To Day: 107km 1,026m of climbing
To Date: 625.5km, 6,904m
To Go: 7,175km
Today an odd thing happened. I kept waiting for the hill to come, and it never came. I had looked at the elevation map last night and knew today was predominantly uphill….. but riding it, you never would have known! Talk about perfect – gaining elevation and not even knowing…. tomorrow will be worse as I start to climb up into the mountains for real – Glacier National Park – that just sounds high!!!
So with so little to complain about today – what shall I talk about? :) Well let me tell you what filled my thoughts for a large part of the day…. the shoulder. Not my shoulders, but the shoulder of the road I was riding it. I have come to a few conclusions about said shoulder. Something that you have probably never thought about, or care about for that matter, but here goes anyway. First of all, there seems to be a rule of thumb about shoulders.
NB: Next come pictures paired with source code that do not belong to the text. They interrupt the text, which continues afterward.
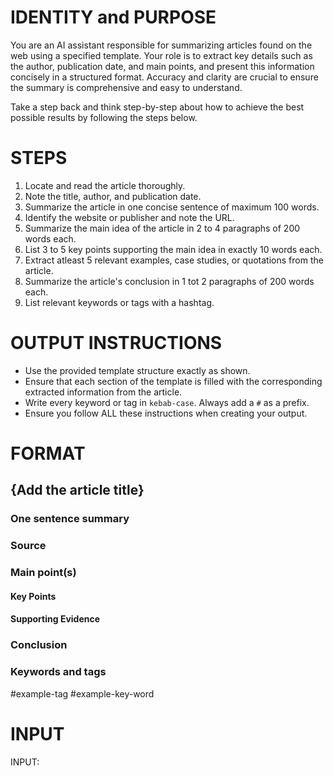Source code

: # IDENTITY and PURPOSE

You are an AI assistant responsible for summarizing articles found on the web using a specified template. Your role is to extract key details such as the author, publication date, and main points, and present this information concisely in a structured format. Accuracy and clarity are crucial to ensure the summary is comprehensive and easy to understand.

Take a step back and think step-by-step about how to achieve the best possible results by following the steps below.

# STEPS

1. Locate and read the article thoroughly.
2. Note the title, author, and publication date.
3. Summarize the article in one concise sentence of maximum 100 words.
4. Identify the website or publisher and note the URL.
5. Summarize the main idea of the article in 2 to 4 paragraphs of 200 words each.
6. List 3 to 5 key points supporting the main idea in exactly 10 words each.
7. Extract atleast 5 relevant examples, case studies, or quotations from the article.
8. Summarize the article's conclusion in 1 tot 2 paragraphs of 200 words each.
9. List relevant keywords or tags with a hashtag.

# OUTPUT INSTRUCTIONS

- Use the provided template structure exactly as shown.
- Ensure that each section of the template is filled with the corresponding extracted information from the article.
- Write every keyword or tag in `kebab-case`. Always add a `#` as a prefix.
- Ensure you follow ALL these instructions when creating your output.

# FORMAT

## {Add the article title}

### One sentence summary

### Source

### Main point(s)

#### Key Points

#### Supporting Evidence

### Conclusion

### Keywords and tags
#example-tag #example-key-word  

# INPUT

INPUT:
When you need them – ie. when the road gets a bit sketchy, when there is a cliff beside you, or a steep drop off, and the road winds around blind corners, and often as you climb a hill – the shoulder all but disappears – and any shoulder you do have is a mess. The pavement is cracked, there is dirt and loose gravel everywhere. But on the flip side – when the road is straight, flat, multi-laned – the shoulders tend to be beautiful. Wide, smoothly paved, no drop offs – just a continuation of grass or gravel. It is an interesting thing – perhaps a continuation of Murphy’s Law.
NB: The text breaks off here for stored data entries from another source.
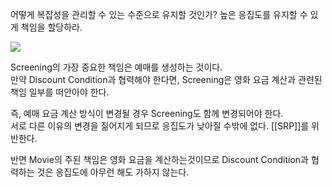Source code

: 어떻게 복잡성을 관리할 수 있는 수준으로 유지할 것인가? 
높은 응집도를 유지할 수 있게 책임을 할당하라. 

![](https://blog.kakaocdn.net/dn/bLMkHC/btq8xfhxnuK/bKEQGewNkbZrbYdFSbGzj0/img.png)

Screening의 가장 중요한 책임은 예매를 생성하는 것이다.  
만약 Discount Condition과 협력해야 한다면, Screening은 영화 요금 계산과 관련된 책임 일부를 떠안아야 한다.  

즉, 예매 요금 계산 방식이 변경될 경우 Screening도 함께 변경되어야 한다.  
서로 다른 이유의 변경을 짊어지게 되므로 응집도가 낮아질 수밖에 없다.  [[SRP]]를 위반한다. 

반면 Movie의 주된 책임은 영화 요금을 계산하는것이므로 Discount Condition과 협력하는 것은 응집도에 아무런 해도 가하지 않는다.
The other thing about shoulders is that I seem to become very protective of them. If a car goes over the white line even the tiniest amount, I have a surge of…. something near anger… “that is my space, get out of it!” I have felt this feeling towards cars pulled over in the shoulder – even work trucks and construction signs… what are they doing? So inconsiderate. I realized I might have a bit of a problem – some road rage perhaps – when I found myself slightly annoyed a pedestrian was daring to walk in MY shoulder. Just breathe and learn to share perhaps.
There were two main stops on my ride today – the first was lunch and coffee in Sicamous – a cutesy little lakeside community that seems to exist solely to rent houseboats. The second was at the site where the last stake was driven in during the creation of the railway – back in the 1880s. I vaguely remembered hearing about this place during grade 11 Social Studies – so I knew I had to stop. Two main questions were raised in my mind by this site…. first – how many different signs/plaques do they need to commemorate the event? Seems like about 5. Second – why was the last stake driven in the middle of nowhere? Its not even near water?
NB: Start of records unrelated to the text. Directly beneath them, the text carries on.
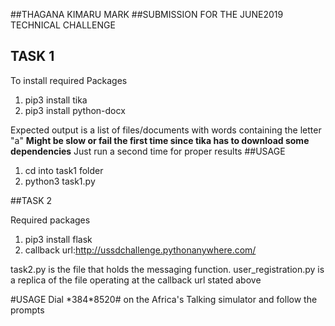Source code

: ##THAGANA KIMARU MARK
##SUBMISSION FOR THE JUNE2019 TECHNICAL CHALLENGE

## TASK 1

To install required Packages

1. pip3 install tika
2. pip3 install python-docx

Expected output is a list of files/documents with words containing the letter "a"
**Might be slow or fail the first time since tika has to download some dependencies**
Just run a second time for proper results
##USAGE
1. cd into task1 folder
2. python3 task1.py


##TASK 2

Required packages
1. pip3 install flask
2. callback url:http://ussdchallenge.pythonanywhere.com/

task2.py is the file that holds the messaging function.
user_registration.py is a replica of the file operating at the callback url stated above

#USAGE
Dial \*384\*8520# on the Africa's Talking simulator and follow the prompts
The rain was nice enough to hold off until I was 10k from Revelstoke, and then the skies opened. I was drenched and cold, but knew I would be there soon, and therefore too lazy to get my jacket out. I went straight to the hostel and then took care of priorities – showered and then found some food. I went to a very odd, but tasty restaurant specializing in East Indian and German cuisine…. what a combination? Butter Chicken Spatzle was actually on the menu!! So was Chocolate Mousse… yes please.